Contemporary software solutions for the analysis and exchange of microbial genomes and associated ‘omics survey data can be broadly characterized into three groups: (1) online portals that provide a centralized location for uploading or downloading genomes and/or ‘omics datasets; (2) online portals with embedded applications that allow the user to choose from pre-selected genomes and/or ‘omics datasets or, in some cases, upload their own data for analysis; and (3) downloadable tools that enable local analysis of genomes and/or ‘omics data (Table 1). While they provide important services for individual research groups, these solutions do not necessarily maximize the efficiency of collaborative team science efforts. Typically, datasets are provided either as raw data or as highly-polished summaries, and intermediate data products for coordination of downstream analyses are not maintained. Moreover, most existing solutions are centralized, in which case data curation and platform maintenance falls on a single entity vulnerable to loss of funding, while data format, updates, and accessibility are not fully under the control of researchers. An alternative solution that partially solves the data sharing needs of collaborative team science efforts is anvi’o6 (https://anvio.org), an open-source software platform that can integrate a variety of data streams into interoperable, standalone SQL databases that can serve as collaborative data products6; however, anvi’o data products are not version-controlled. Inspired by the state-of-the-art technical opportunities offered by anvi’o, here we propose a general framework for the distribution and collaborative analysis of ‘omics datasets that is conducive to team science efforts. The ‘Digital Microbe’ (DM) concept describes features of a data product (#1–3) and a data implementation framework (#4–5) that:
Stores a genome sequence with sequence-linked information (e.g., curated gene calls, user-defined functional annotations, etc).

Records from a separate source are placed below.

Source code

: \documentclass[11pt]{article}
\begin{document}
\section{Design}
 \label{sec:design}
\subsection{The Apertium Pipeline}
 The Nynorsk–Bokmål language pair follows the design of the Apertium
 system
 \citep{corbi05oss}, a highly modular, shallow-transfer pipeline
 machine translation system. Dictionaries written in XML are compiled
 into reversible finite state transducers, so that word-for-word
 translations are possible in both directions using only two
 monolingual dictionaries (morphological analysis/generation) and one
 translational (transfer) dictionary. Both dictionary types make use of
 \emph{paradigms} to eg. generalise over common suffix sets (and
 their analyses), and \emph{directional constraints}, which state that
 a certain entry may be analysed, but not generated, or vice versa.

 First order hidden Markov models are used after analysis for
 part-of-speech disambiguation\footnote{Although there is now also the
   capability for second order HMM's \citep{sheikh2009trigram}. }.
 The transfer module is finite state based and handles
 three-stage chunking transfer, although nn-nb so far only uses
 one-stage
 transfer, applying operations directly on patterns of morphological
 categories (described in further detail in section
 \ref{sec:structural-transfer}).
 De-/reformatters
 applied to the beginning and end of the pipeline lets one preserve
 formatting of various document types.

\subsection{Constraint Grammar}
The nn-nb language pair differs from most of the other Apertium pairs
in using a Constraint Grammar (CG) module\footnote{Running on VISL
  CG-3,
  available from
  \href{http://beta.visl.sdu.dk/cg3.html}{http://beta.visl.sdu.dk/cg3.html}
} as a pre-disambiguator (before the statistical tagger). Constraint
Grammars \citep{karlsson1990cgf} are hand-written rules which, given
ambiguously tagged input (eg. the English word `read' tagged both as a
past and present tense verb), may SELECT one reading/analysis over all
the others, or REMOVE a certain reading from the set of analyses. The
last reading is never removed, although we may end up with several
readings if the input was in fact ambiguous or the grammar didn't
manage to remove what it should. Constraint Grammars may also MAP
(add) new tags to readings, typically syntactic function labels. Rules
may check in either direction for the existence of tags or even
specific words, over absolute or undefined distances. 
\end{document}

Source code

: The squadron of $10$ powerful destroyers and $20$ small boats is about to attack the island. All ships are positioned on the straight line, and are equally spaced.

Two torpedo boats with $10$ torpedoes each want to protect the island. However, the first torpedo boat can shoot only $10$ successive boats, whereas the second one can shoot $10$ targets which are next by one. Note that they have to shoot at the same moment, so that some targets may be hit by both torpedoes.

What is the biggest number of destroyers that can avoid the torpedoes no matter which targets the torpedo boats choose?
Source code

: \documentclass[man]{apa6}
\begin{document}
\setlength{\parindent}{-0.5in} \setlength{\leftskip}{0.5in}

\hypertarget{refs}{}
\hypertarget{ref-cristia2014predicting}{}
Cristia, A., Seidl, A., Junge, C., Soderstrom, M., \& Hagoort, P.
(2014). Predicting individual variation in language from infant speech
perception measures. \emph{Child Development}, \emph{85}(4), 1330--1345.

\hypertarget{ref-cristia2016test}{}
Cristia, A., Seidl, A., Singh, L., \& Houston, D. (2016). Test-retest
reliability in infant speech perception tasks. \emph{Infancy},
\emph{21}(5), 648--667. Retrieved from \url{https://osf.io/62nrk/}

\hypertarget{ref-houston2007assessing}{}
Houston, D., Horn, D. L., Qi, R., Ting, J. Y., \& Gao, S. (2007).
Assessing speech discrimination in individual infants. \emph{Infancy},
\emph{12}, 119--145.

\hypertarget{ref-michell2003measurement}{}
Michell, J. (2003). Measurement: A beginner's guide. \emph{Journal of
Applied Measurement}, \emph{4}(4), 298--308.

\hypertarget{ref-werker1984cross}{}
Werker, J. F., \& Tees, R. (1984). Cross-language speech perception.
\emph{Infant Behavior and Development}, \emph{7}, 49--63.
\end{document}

Supports additional layers of genome-associated data (e.g., genomic regions of particular interest, mutant strain availability, protein structures, etc).
Supports additional layers of experimental or environmental survey data, including intermediate analysis results of value to the research team (e.g., transcriptomic or proteomic activity across different experimental conditions, environmental distribution patterns through metagenomic or metatranscriptomic read recruitment analyses, etc).
Enables version-controlled addition of new data layers or curation of existing ones iteratively by any researcher.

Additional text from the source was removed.